Her absolute commitment to the sport, and to her players, makes every single player on her squad feel like they are part of something bigger than themselves. She championed “squad goals” before they were a hashtag. Our team talked about our shared purpose just as often as we talked about our game-plans.
Sandra lived (and instilled in her players) the ideas of Abby Wambach’s Wolfpack long before they became part of the lexicon of strong women around the globe. She understood that successful teams rely on both the technical skill and flair of individual players and the magic that is generated when women have a shared goal, champion each other, and play off each other’s strengths.
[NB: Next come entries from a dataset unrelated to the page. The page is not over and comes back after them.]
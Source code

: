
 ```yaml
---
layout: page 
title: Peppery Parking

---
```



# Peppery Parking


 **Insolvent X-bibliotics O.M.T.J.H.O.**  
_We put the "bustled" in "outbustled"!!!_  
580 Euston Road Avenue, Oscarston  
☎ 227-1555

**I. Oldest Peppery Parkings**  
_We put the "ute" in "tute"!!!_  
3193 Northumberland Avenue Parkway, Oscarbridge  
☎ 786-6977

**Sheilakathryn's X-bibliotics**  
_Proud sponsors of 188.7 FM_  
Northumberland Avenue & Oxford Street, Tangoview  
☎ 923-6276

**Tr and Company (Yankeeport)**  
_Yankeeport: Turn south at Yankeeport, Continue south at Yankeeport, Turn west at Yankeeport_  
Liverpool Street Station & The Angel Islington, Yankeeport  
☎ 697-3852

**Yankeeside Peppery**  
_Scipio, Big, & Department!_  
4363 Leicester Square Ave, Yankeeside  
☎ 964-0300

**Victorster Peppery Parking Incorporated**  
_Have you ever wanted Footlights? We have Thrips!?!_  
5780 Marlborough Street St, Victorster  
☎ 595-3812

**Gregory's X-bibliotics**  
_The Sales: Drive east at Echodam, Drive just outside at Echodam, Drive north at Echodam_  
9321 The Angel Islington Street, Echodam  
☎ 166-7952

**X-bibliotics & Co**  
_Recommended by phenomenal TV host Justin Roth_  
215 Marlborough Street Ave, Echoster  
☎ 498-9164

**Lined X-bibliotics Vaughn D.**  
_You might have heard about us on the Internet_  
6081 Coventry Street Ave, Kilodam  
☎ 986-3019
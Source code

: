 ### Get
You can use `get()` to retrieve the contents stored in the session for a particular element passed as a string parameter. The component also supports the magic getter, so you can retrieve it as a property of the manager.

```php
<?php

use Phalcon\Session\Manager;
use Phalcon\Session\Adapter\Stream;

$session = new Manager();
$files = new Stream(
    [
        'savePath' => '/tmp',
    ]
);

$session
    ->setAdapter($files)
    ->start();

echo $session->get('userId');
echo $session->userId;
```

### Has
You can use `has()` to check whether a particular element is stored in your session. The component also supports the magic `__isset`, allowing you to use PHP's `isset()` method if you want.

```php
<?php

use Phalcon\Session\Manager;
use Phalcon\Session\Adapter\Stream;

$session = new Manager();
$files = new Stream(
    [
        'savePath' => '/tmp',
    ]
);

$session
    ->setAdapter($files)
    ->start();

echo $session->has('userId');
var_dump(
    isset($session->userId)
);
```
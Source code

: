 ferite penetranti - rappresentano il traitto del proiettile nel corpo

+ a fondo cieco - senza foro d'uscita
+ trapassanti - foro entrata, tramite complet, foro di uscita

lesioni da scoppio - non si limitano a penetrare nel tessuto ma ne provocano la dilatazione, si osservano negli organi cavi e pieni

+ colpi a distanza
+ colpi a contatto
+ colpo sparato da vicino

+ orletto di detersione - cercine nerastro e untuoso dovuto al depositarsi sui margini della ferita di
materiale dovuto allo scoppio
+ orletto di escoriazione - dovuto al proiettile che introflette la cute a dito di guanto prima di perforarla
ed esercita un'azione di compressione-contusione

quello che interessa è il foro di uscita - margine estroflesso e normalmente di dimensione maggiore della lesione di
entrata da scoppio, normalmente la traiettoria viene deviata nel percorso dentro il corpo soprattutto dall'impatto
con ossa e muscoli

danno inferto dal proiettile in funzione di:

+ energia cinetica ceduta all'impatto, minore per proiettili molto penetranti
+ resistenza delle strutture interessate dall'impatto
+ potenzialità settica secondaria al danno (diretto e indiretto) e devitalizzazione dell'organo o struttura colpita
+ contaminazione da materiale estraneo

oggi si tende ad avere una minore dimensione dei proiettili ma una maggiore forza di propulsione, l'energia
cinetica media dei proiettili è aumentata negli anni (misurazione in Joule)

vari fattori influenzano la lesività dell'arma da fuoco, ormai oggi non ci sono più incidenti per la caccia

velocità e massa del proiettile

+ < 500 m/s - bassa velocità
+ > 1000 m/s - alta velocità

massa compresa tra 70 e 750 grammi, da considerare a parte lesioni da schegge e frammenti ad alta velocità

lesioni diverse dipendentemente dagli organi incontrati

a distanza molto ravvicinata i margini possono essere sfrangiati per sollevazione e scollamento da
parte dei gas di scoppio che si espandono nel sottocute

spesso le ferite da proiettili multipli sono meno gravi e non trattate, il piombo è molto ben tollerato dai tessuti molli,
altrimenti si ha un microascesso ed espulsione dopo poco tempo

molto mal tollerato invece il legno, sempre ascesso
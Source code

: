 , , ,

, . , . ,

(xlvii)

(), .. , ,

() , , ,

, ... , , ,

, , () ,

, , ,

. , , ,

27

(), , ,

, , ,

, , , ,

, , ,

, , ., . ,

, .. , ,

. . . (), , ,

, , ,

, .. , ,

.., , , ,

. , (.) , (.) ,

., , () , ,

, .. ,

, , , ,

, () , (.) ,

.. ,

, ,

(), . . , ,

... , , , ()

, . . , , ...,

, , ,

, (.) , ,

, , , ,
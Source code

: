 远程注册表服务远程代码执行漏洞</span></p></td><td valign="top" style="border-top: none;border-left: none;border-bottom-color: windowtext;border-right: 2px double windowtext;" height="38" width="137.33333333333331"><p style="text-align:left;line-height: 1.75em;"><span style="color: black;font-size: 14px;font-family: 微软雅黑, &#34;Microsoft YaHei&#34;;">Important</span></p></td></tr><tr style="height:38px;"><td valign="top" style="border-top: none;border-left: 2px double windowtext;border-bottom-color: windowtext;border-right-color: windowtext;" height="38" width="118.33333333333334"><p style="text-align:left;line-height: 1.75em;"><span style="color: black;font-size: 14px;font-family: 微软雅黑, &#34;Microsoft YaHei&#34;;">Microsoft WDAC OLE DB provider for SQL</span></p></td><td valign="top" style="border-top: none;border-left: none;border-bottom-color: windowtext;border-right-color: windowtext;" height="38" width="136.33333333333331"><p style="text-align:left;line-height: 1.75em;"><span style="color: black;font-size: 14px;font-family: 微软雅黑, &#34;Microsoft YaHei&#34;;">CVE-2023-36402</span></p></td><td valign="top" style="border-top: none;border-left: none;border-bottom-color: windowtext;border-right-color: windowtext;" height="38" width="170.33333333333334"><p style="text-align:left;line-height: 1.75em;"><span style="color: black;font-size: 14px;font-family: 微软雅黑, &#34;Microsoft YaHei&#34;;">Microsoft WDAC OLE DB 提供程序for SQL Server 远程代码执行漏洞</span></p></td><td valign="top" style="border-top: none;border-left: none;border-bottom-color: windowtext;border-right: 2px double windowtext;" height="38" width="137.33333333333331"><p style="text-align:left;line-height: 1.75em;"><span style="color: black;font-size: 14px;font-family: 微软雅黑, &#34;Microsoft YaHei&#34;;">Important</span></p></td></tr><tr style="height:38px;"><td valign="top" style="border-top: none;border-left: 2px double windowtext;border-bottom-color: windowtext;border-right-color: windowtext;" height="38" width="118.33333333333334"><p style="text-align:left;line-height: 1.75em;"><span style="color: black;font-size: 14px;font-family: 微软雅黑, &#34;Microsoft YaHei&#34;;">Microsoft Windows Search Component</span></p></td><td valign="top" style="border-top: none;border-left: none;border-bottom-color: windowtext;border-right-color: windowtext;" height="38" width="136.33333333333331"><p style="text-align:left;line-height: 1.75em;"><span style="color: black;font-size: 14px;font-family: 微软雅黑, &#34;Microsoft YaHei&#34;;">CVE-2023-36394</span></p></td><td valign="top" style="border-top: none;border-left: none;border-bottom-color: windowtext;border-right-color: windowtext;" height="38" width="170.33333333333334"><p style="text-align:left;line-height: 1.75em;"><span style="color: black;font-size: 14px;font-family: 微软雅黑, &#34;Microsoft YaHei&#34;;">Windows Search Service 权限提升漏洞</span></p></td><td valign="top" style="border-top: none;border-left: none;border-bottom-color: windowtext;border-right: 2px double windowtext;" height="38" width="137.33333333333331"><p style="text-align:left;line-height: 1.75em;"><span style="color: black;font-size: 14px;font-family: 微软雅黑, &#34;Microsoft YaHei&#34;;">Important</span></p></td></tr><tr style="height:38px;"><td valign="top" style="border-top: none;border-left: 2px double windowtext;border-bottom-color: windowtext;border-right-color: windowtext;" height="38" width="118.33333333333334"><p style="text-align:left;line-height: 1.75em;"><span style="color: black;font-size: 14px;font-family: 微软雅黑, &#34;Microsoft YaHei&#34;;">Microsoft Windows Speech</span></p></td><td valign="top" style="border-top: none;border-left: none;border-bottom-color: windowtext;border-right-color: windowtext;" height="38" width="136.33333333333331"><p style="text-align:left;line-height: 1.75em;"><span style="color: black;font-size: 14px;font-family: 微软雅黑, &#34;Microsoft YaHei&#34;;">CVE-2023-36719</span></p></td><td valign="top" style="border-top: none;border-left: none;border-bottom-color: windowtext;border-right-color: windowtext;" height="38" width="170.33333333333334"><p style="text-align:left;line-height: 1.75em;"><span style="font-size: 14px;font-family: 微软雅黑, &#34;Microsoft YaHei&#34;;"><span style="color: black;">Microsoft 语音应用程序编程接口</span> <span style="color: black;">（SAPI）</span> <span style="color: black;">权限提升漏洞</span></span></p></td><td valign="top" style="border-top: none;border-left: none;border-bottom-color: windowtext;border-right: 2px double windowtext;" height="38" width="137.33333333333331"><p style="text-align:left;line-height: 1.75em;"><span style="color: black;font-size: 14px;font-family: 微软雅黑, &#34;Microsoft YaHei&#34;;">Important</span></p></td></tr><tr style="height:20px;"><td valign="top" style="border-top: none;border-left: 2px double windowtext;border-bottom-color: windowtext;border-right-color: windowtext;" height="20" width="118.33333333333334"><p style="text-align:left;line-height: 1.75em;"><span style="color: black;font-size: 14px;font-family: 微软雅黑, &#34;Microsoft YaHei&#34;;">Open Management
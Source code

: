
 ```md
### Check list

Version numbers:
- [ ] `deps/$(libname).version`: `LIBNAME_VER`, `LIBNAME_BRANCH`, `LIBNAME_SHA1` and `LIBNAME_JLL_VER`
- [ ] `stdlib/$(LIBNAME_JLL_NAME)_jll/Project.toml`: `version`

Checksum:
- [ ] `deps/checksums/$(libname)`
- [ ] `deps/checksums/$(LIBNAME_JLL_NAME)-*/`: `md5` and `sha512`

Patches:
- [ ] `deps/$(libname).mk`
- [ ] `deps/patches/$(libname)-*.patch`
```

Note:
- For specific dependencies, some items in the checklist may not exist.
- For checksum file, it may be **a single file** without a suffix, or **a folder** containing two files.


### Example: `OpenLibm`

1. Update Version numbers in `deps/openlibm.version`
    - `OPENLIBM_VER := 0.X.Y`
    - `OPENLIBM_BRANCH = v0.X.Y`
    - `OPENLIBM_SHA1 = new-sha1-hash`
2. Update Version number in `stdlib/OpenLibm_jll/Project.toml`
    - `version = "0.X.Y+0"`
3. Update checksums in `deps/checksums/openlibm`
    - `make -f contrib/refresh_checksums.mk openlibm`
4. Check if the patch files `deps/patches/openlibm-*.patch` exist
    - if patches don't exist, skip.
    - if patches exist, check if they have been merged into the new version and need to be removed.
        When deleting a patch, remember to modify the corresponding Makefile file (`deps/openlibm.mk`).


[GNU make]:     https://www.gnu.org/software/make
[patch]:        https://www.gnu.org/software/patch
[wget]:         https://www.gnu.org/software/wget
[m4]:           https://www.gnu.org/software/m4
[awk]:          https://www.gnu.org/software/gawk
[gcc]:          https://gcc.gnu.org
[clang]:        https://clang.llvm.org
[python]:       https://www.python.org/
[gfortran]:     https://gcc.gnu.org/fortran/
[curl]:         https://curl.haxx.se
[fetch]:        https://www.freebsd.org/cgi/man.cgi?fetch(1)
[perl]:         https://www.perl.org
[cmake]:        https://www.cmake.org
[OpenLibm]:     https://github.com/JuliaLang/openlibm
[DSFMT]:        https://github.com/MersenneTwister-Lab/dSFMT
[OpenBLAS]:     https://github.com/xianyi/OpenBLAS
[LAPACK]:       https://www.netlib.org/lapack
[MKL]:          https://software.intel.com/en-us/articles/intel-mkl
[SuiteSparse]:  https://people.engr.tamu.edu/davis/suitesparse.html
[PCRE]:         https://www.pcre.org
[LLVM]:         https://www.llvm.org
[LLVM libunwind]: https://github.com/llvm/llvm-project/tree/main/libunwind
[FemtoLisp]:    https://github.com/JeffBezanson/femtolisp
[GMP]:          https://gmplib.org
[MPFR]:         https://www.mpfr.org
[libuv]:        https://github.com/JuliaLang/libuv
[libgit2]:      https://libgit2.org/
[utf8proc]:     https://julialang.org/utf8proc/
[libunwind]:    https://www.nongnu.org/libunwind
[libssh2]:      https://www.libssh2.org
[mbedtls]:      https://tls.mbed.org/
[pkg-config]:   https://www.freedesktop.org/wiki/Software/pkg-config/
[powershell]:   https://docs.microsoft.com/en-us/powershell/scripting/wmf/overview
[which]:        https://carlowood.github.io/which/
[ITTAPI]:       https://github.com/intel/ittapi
I learned from Sandra that you have to invest in the physical and mental strength of both yourself and your teammates in a disciplined and consistent manner. These investments don’t come easy, and they are not always enjoyable in the moment (woe beget you if a particular aspect of your attack, defence or attitude was the focus of her laser-sharp attention during practice!) but they yield results when it matters.
Sandra showed me that there are few greater joys than achieving a shared goal with a group of like-minded people.
In my professional life this has helped me to see that the “why” and the “with whom” is as important as the “how”.
We encourage you to think about the women that have influenced, motivated, encouraged, inspired, and emboldened YOU. Tell a young person about these women. If you are able to do so, get in touch with the women that have helped to make you the person that you are. They deserve to be celebrated.